Tuesday 11 March 2014

Gooseberries



Chekhov's Gooseberries is one of three linked stories featuring the old vet Ivan Ivanich, high school teacher Burkin, and reluctant country farmer Alekhin.  Ivan Ivanich and Burkin are on a walking holiday together, and the men tell stories to pass the time. Burkin’s tale features in The Man in a Case, Ivan Ivanich’s in Gooseberries and Alekhin’s in About Love.

Each tale within a tale illuminates a problem, an aspect of life: The Man in a Case is about a man who shields himself from life with external protections and coverings: galoshes, an umbrella but also inflexible and judgemental attitudes than eventually cause his undoing. Ivan Ivanich’s tale is about a brother who acts most unscrupulously in pursuit of his dream of country life and growing his own gooseberries; and Alekin’s tale is about the pointlessness of undeclared love.

Gooseberries has ambiguity in spadeloads, and nothing that resembles a traditional plot. It feels perplexing if you read it as a standalone story, but with its companions it makes more sense, though we are left with a tangle of ideas, no moral.  FrancineProse writes: “I have often thought that Chekhov stories should not be read singly, but as separate parts of a whole.

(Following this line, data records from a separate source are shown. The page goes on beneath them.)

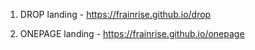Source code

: 1) DROP landing - https://frainrise.github.io/drop

2) ONEPAGE landing - https://frainrise.github.io/onepage
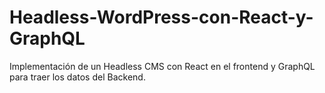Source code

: # Headless-WordPress-con-React-y-GraphQL
Implementación de un Headless CMS con React en el frontend y GraphQL para traer los datos del Backend.
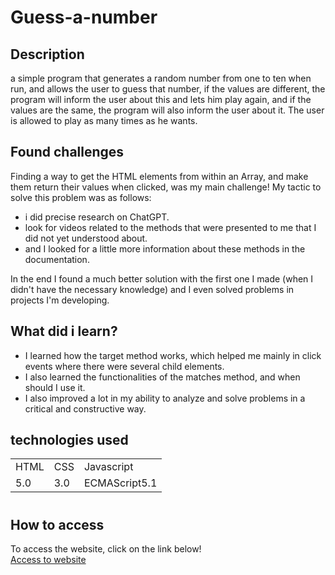 # Guess-a-number

## Description

 a simple program that generates a random number from one to ten when run, and allows the user to guess that number, if the values are different, the program will inform the user about this and lets him play again, and if the values are the same, the program will also inform the user about it. The user is allowed to play as many times as he wants.

 ## Found challenges

  Finding a way to get the HTML elements from within an Array, and make them return their values when clicked, was my main challenge! My tactic to solve this problem was as follows: 
  - i did precise research on ChatGPT.
  - look for videos related to the methods that were presented to me that I did not yet understood about.
  - and I looked for a little more information about these methods in the documentation.

 In the end I found a much better solution with the first one I made (when I didn't have the necessary knowledge) and I even solved problems in projects I'm developing.

 ## What did i learn?

  - I learned how the target method works, which helped me mainly in click events where there were several child elements.
  - I also learned the functionalities of the matches method, and when should I use it.
  - I also improved a lot in my ability to analyze and solve problems in a critical and constructive way.

## technologies used

<table>
  <tr>
    <td>HTML</td>
    <td>CSS</td>
    <td>Javascript</td>
  </tr>
  <tr>
    <td>5.0</td>
    <td>3.0</td>
    <td>ECMAScript5.1</td>
  </tr>
</table>

#

## How to access

To access the website, click on the link below! <br>
<a href="https://filipi-pinheiro.github.io/Guess-a-number/" target="_blank">Access to website</a>
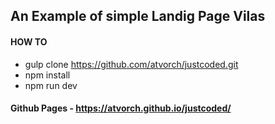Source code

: ## An Example of simple Landig Page Vilas

#### HOW TO
* gulp clone https://github.com/atvorch/justcoded.git
* npm install
* npm run dev

#### Github Pages - https://atvorch.github.io/justcoded/


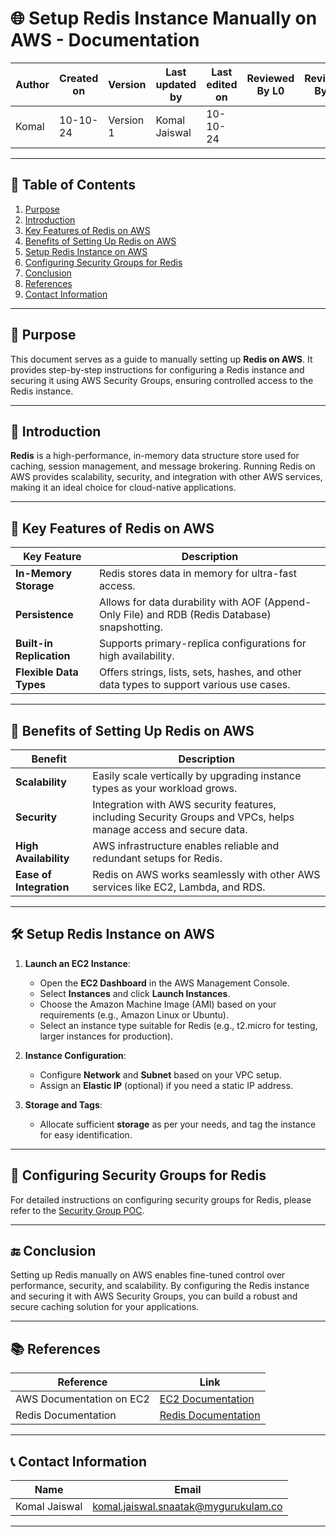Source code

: # 🌐 Setup Redis Instance Manually on AWS - Documentation

| Author      | Created on | Version   | Last updated by | Last edited on | Reviewed By L0 | Reviewed By L1 | Reviewed By L2 |
|-------------|------------|-----------|-----------------|----------------|----------------|----------------|----------------| 
| Komal       | 10-10-24   | Version 1 | Komal Jaiswal   | 10-10-24       |                |                |                |

---

## 📝 Table of Contents
1. [Purpose](#purpose)
2. [Introduction](#introduction)
3. [Key Features of Redis on AWS](#key-features-of-redis-on-aws)
4. [Benefits of Setting Up Redis on AWS](#benefits-of-setting-up-redis-on-aws)
5. [Setup Redis Instance on AWS](#setup-redis-instance-on-aws)
6. [Configuring Security Groups for Redis](#configuring-security-groups-for-redis)
7. [Conclusion](#conclusion)
8. [References](#references)
9. [Contact Information](#contact-information)

---

## 📜 Purpose
This document serves as a guide to manually setting up **Redis on AWS**. It provides step-by-step instructions for configuring a Redis instance and securing it using AWS Security Groups, ensuring controlled access to the Redis instance.

---

## 📖 Introduction
**Redis** is a high-performance, in-memory data structure store used for caching, session management, and message brokering. Running Redis on AWS provides scalability, security, and integration with other AWS services, making it an ideal choice for cloud-native applications.

---

## 🔑 Key Features of Redis on AWS

| Key Feature               | Description                                                                                         |
|---------------------------|-----------------------------------------------------------------------------------------------------|
| **In-Memory Storage**     | Redis stores data in memory for ultra-fast access.                                                |
| **Persistence**           | Allows for data durability with AOF (Append-Only File) and RDB (Redis Database) snapshotting.     |
| **Built-in Replication**   | Supports primary-replica configurations for high availability.                                     |
| **Flexible Data Types**   | Offers strings, lists, sets, hashes, and other data types to support various use cases.           |

---

## 🎯 Benefits of Setting Up Redis on AWS

| Benefit                     | Description                                                                                         |
|-----------------------------|-----------------------------------------------------------------------------------------------------|
| **Scalability**             | Easily scale vertically by upgrading instance types as your workload grows.                       |
| **Security**                | Integration with AWS security features, including Security Groups and VPCs, helps manage access and secure data. |
| **High Availability**       | AWS infrastructure enables reliable and redundant setups for Redis.                                 |
| **Ease of Integration**     | Redis on AWS works seamlessly with other AWS services like EC2, Lambda, and RDS.                   |

---

## 🛠 Setup Redis Instance on AWS

1. **Launch an EC2 Instance**:
   - Open the **EC2 Dashboard** in the AWS Management Console.
   - Select **Instances** and click **Launch Instances**.
   - Choose the Amazon Machine Image (AMI) based on your requirements (e.g., Amazon Linux or Ubuntu).
   - Select an instance type suitable for Redis (e.g., t2.micro for testing, larger instances for production).

2. **Instance Configuration**:
   - Configure **Network** and **Subnet** based on your VPC setup.
   - Assign an **Elastic IP** (optional) if you need a static IP address.

3. **Storage and Tags**:
   - Allocate sufficient **storage** as per your needs, and tag the instance for easy identification.

---

## 🔐 Configuring Security Groups for Redis

For detailed instructions on configuring security groups for Redis, please refer to the [Security Group POC](https://github.com/mygurukulam-p10/Documentation-P10-Snaatak/tree/main/Manual-Dev-Infra-Setup/Setup%20redis%20manually/Security%20Group).

---

## 🔚 Conclusion

Setting up Redis manually on AWS enables fine-tuned control over performance, security, and scalability. By configuring the Redis instance and securing it with AWS Security Groups, you can build a robust and secure caching solution for your applications.

---

## 📚 References

| Reference                                  | Link                                                                                                     |
|--------------------------------------------|----------------------------------------------------------------------------------------------------------|
| AWS Documentation on EC2                   | [EC2 Documentation](https://docs.aws.amazon.com/ec2/index.html)                                          |
| Redis Documentation                        | [Redis Documentation](https://redis.io/documentation)                                                    |

---

## 📞 Contact Information

| Name             | Email                                  |
|------------------|----------------------------------------|
| Komal Jaiswal    | komal.jaiswal.snaatak@mygurukulam.co   |

--- 
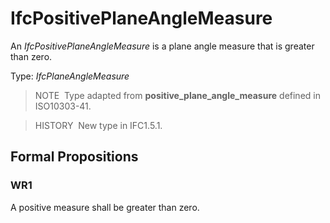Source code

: # IfcPositivePlaneAngleMeasure

An _IfcPositivePlaneAngleMeasure_ is a plane angle measure that is greater than zero.

Type: _IfcPlaneAngleMeasure_

> NOTE&nbsp; Type adapted from **positive_plane_angle_measure** defined in ISO10303-41.

> HISTORY&nbsp; New type in IFC1.5.1.

## Formal Propositions

### WR1
A positive measure shall be greater than zero.
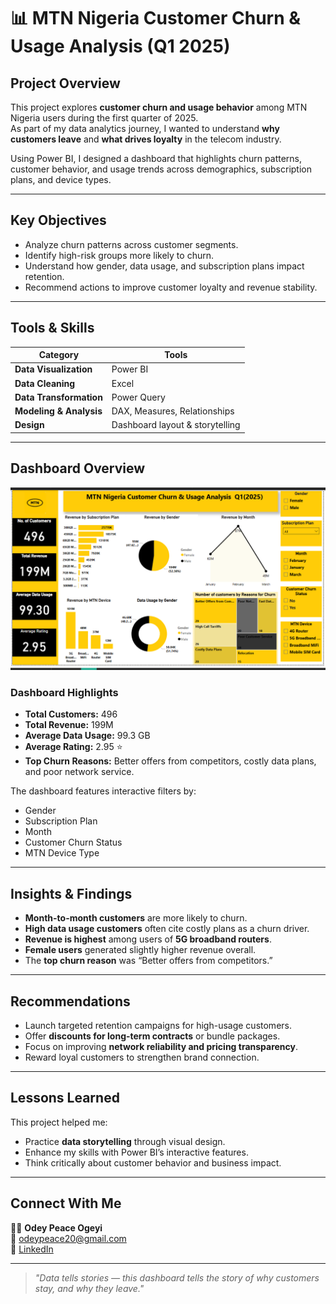 # 📊 MTN Nigeria Customer Churn & Usage Analysis (Q1 2025)
##  Project Overview  
This project explores **customer churn and usage behavior** among MTN Nigeria users during the first quarter of 2025.  
As part of my data analytics journey, I wanted to understand **why customers leave** and **what drives loyalty** in the telecom industry.

Using Power BI, I designed a dashboard that highlights churn patterns, customer behavior, and usage trends across demographics, subscription plans, and device types.

---

##  Key Objectives  
- Analyze churn patterns across customer segments.  
- Identify high-risk groups more likely to churn.  
- Understand how gender, data usage, and subscription plans impact retention.  
- Recommend actions to improve customer loyalty and revenue stability.

---

##  Tools & Skills  
| Category | Tools |
|-----------|-------|
| **Data Visualization** | Power BI |
| **Data Cleaning** | Excel |
| **Data Transformation** | Power Query |
| **Modeling & Analysis** | DAX, Measures, Relationships |
| **Design** | Dashboard layout & storytelling |

---

##  Dashboard Overview  
![MTN Customer Churn Dashboard](dashboard_preview.png)

### Dashboard Highlights  
- **Total Customers:** 496  
- **Total Revenue:** 199M  
- **Average Data Usage:** 99.3 GB  
- **Average Rating:** 2.95 ⭐  
- **Top Churn Reasons:** Better offers from competitors, costly data plans, and poor network service.

The dashboard features interactive filters by:
- Gender  
- Subscription Plan  
- Month  
- Customer Churn Status  
- MTN Device Type  

---

##  Insights & Findings  
- **Month-to-month customers** are more likely to churn.  
- **High data usage customers** often cite costly plans as a churn driver.  
- **Revenue is highest** among users of **5G broadband routers**.  
- **Female users** generated slightly higher revenue overall.  
- The **top churn reason** was “Better offers from competitors.”

---

##  Recommendations  
- Launch targeted retention campaigns for high-usage customers.  
- Offer **discounts for long-term contracts** or bundle packages.  
- Focus on improving **network reliability and pricing transparency**.  
- Reward loyal customers to strengthen brand connection.

---

##  Lessons Learned  
This project helped me:  
- Practice **data storytelling** through visual design.  
- Enhance my skills with Power BI’s interactive features.  
- Think critically about customer behavior and business impact.  

---

##  Connect With Me  
👩‍💼 **Odey Peace Ogeyi**  
📧 odeypeace20@gmail.com  
🔗 [LinkedIn](https://www.linkedin.com/)  

---

> _"Data tells stories — this dashboard tells the story of why customers stay, and why they leave."_  
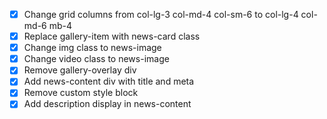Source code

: - [x] Change grid columns from col-lg-3 col-md-4 col-sm-6 to col-lg-4 col-md-6 mb-4
- [x] Replace gallery-item with news-card class
- [x] Change img class to news-image
- [x] Change video class to news-image
- [x] Remove gallery-overlay div
- [x] Add news-content div with title and meta
- [x] Remove custom style block
- [x] Add description display in news-content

For like life, they present contradictory views, opposing visions.” I find this profoundly reassuring: it’s not just my leaning towards longer narrative: these stories make more sense when read together – and if Francine Prose says so it MUST be true.

Prose says Chekhov breaks all the rules she tried to teach her creative writing students. Instead they have “the impact of direct experience” as one blogger describes it.
As writers perhaps the greatest lesson we can learn from Chekhov is to learn to observe and absorb life, and reflect something of its mysteries back on the page.